All of which I guess means, that I have no idea what you set out to achieve :(

With the rise and rise of 'Social' network sites: 'Computers are making people easier to use everyday'
Examine what is said, not who speaks -- Silence betokens consent -- Love the truth but pardon error.
"Science is about questioning the status quo. Questioning authority".
In the absence of evidence, opinion is indistinguishable from prejudice.
BrowserUk,
I feel like this should be an episode of Doctor Who with incongruent time lines.

At the time I responded to the clarification of what I meant by inversely proportional, I had already moved on from thinking it was an appropriate solution. I only clarified for the sake of completeness. What I should have said was something along the lines of:

Not that it matters since I now realize it does not solve my problem but there is a difference between having an inverse relationship and being inversly proportional. The idea that the more popular an animal is the fewer questions it should take to identify is an inverse relationship. When I said inversly proportional I meant that the product of popularity to questions should be a constant defining exactly how many questions should be asked. In the end, I was wrong.
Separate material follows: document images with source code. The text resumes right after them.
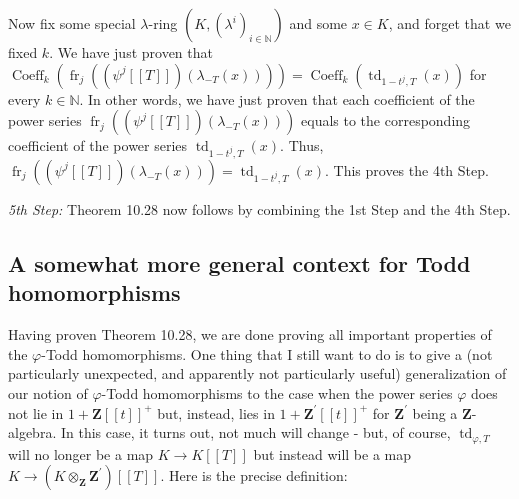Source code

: \documentclass[numbers=enddot,12pt,final,onecolumn,notitlepage]{scrartcl}%
\begin{document}
Now fix some special $\lambda$-ring $\left(  K,\left(  \lambda^{i}\right)
_{i\in\mathbb{N}}\right)  $ and some $x\in K$, and forget that we fixed $k$.
We have just proven that $\operatorname*{Coeff}\nolimits_{k}\left(
\operatorname*{fr}\nolimits_{j}\left(  \left(  \psi^{j}\left[  \left[
T\right]  \right]  \right)  \left(  \lambda_{-T}\left(  x\right)  \right)
\right)  \right)  =\operatorname*{Coeff}\nolimits_{k}\left(
\operatorname*{td}\nolimits_{1-t^{j},T}\left(  x\right)  \right)  $ for every
$k\in\mathbb{N}$. In other words, we have just proven that each coefficient of
the power series $\operatorname*{fr}\nolimits_{j}\left(  \left(  \psi
^{j}\left[  \left[  T\right]  \right]  \right)  \left(  \lambda_{-T}\left(
x\right)  \right)  \right)  $ equals to the corresponding coefficient of the
power series $\operatorname*{td}\nolimits_{1-t^{j},T}\left(  x\right)  $.
Thus, $\operatorname*{fr}\nolimits_{j}\left(  \left(  \psi^{j}\left[  \left[
T\right]  \right]  \right)  \left(  \lambda_{-T}\left(  x\right)  \right)
\right)  =\operatorname*{td}\nolimits_{1-t^{j},T}\left(  x\right)  $. This
proves the 4th Step.

\textit{5th Step:} Theorem 10.28 now follows by combining the 1st Step and the
4th Step.

\subsection{A somewhat more general context for Todd homomorphisms}

Having proven Theorem 10.28, we are done proving all important properties of
the $\varphi$-Todd homomorphisms. One thing that I still want to do is to give
a (not particularly unexpected, and apparently not particularly useful)
generalization of our notion of $\varphi$-Todd homomorphisms to the case when
the power series $\varphi$ does not lie in $1+\mathbf{Z}\left[  \left[
t\right]  \right]  ^{+}$ but, instead, lies in $1+\mathbf{Z}^{\prime}\left[
\left[  t\right]  \right]  ^{+}$ for $\mathbf{Z}^{\prime}$ being a
$\mathbf{Z}$-algebra. In this case, it turns out, not much will change - but,
of course, $\operatorname*{td}\nolimits_{\varphi,T}$ will no longer be a map
$K\rightarrow K\left[  \left[  T\right]  \right]  $ but instead will be a map
$K\rightarrow\left(  K\otimes_{\mathbf{Z}}\mathbf{Z}^{\prime}\right)  \left[
\left[  T\right]  \right]  $. Here is the precise definition:
\end{document}
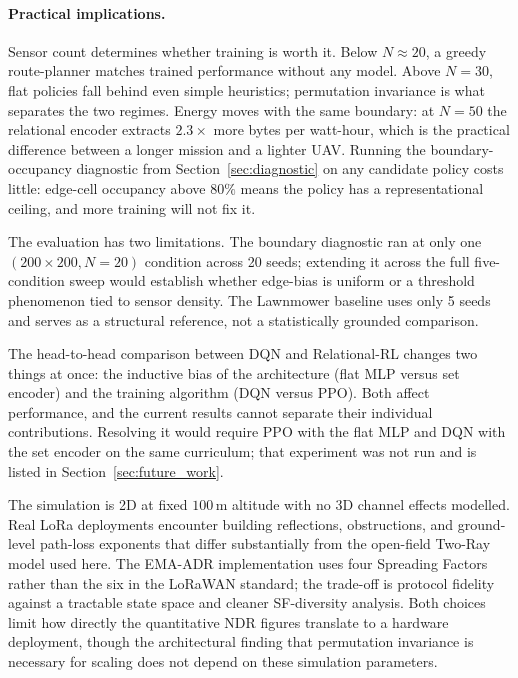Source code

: \paragraph{Practical implications.}
Sensor count determines whether training is worth it. Below $N{\approx}20$, a greedy route-planner matches trained performance without any model. Above $N{=}30$, flat policies fall behind even simple heuristics; permutation invariance is what separates the two regimes. Energy moves with the same boundary: at $N{=}50$ the relational encoder extracts $2.3{\times}$ more bytes per watt-hour, which is the practical difference between a longer mission and a lighter UAV. Running the boundary-occupancy diagnostic from Section~\ref{sec:diagnostic} on any candidate policy costs little: edge-cell occupancy above $80\%$ means the policy has a representational ceiling, and more training will not fix it.

The evaluation has two limitations. The boundary diagnostic ran at only one $(200{\times}200, N{=}20)$ condition across 20 seeds; extending it across the full five-condition sweep would establish whether edge-bias is uniform or a threshold phenomenon tied to sensor density. The Lawnmower baseline uses only 5 seeds and serves as a structural reference, not a statistically grounded comparison.

The head-to-head comparison between DQN and Relational-RL changes two things at once: the inductive bias of the architecture (flat MLP versus set encoder) and the training algorithm (DQN versus PPO). Both affect performance, and the current results cannot separate their individual contributions. Resolving it would require PPO with the flat MLP and DQN with the set encoder on the same curriculum; that experiment was not run and is listed in Section~\ref{sec:future_work}.

The simulation is 2D at fixed $100$\,m altitude with no 3D channel effects modelled. Real LoRa deployments encounter building reflections, obstructions, and ground-level path-loss exponents that differ substantially from the open-field Two-Ray model used here. The EMA-ADR implementation uses four Spreading Factors rather than the six in the LoRaWAN standard; the trade-off is protocol fidelity against a tractable state space and cleaner SF-diversity analysis. Both choices limit how directly the quantitative NDR figures translate to a hardware deployment, though the architectural finding that permutation invariance is necessary for scaling does not depend on these simulation parameters.
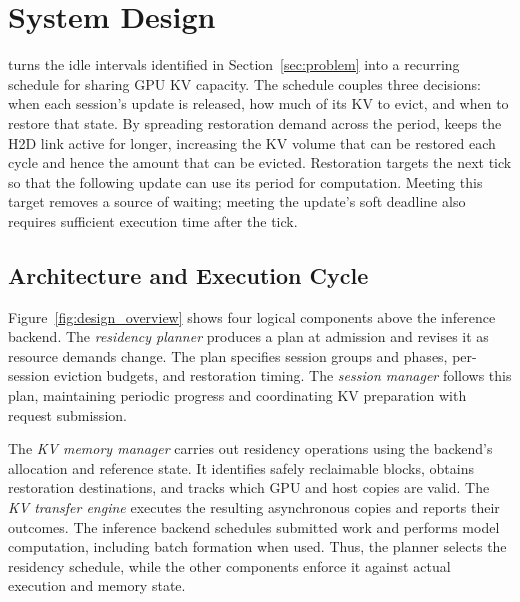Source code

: \section{System Design}
\label{sec:design}

\systemname turns the idle intervals identified in Section~\ref{sec:problem} into a recurring schedule for sharing GPU KV capacity.
The schedule couples three decisions: when each session's update is released, how much of its KV to evict, and when to restore that state.
By spreading restoration demand across the period, \systemname keeps the H2D link active for longer, increasing the KV volume that can be restored each cycle and hence the amount that can be evicted.
Restoration targets the next tick so that the following update can use its period for computation.
Meeting this target removes a source of waiting; meeting the update's soft deadline also requires sufficient execution time after the tick.

\subsection{Architecture and Execution Cycle}
\label{sec:design-overview}

Figure~\ref{fig:design_overview} shows four logical components above the inference backend.
The \emph{residency planner} produces a plan at admission and revises it as resource demands change.
The plan specifies session groups and phases, per-session eviction budgets, and restoration timing.
The \emph{session manager} follows this plan, maintaining periodic progress and coordinating KV preparation with request submission.

The \emph{KV memory manager} carries out residency operations using the backend's allocation and reference state.
It identifies safely reclaimable blocks, obtains restoration destinations, and tracks which GPU and host copies are valid.
The \emph{KV transfer engine} executes the resulting asynchronous copies and reports their outcomes.
The inference backend schedules submitted work and performs model computation, including batch formation when used.
Thus, the planner selects the residency schedule, while the other components enforce it against actual execution and memory state.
As for what I am trying to achieve - I am attempting to build on top of Huffman coding. Let's say you have a file that you have done single byte frequency analysis on and generated a Huffman code tree. You notice that a few of the branches only have 1 leaf entry instead of 2. You decide you want to fill in those "holes" with with the highest frequency 2 byte pairs in the file. You fill in the first hole but before moving on to the next one, you realize a problem. The frequency analysis of the single bytes requires recalculating which means rebuilding the tree which means different holes.

I am not sure if that makes any more sense. I took the weekend off from thinking about it in hopes that I would have clarity today but it is still a jumbled pile of mud in my mind.

Cheers - L~R

Hm. No mention of Huffman or frequency analysis in the OP, but whatever.

It seems to me that you might get close to what (I think) you now want, without having to to any iterative recalculating, this way:

Calculate your single characters and bigram frequencies. Round the number of single characters up to the next power of 2, and add the N most frequent bigrams where N is the number required to make the number of singles up to that next power of two. Now when you construct your Huffman tree it will be a fully populated, balanced binary tree.

As an alternative, you might sort your singles and bigrams together by frequency and then select the top N most frequent (where N is a power of 2 that suits your requirements) from that combined set to build your fully populated, balanced binary tree.

And finally, you might consider using a heap rather than a tree as it has the same order of complexity for lookups (just as fast), but is a considerably more compact representation in memory, thus meeting your need for compact representation whilst potentially holding a greater number of items in the same space.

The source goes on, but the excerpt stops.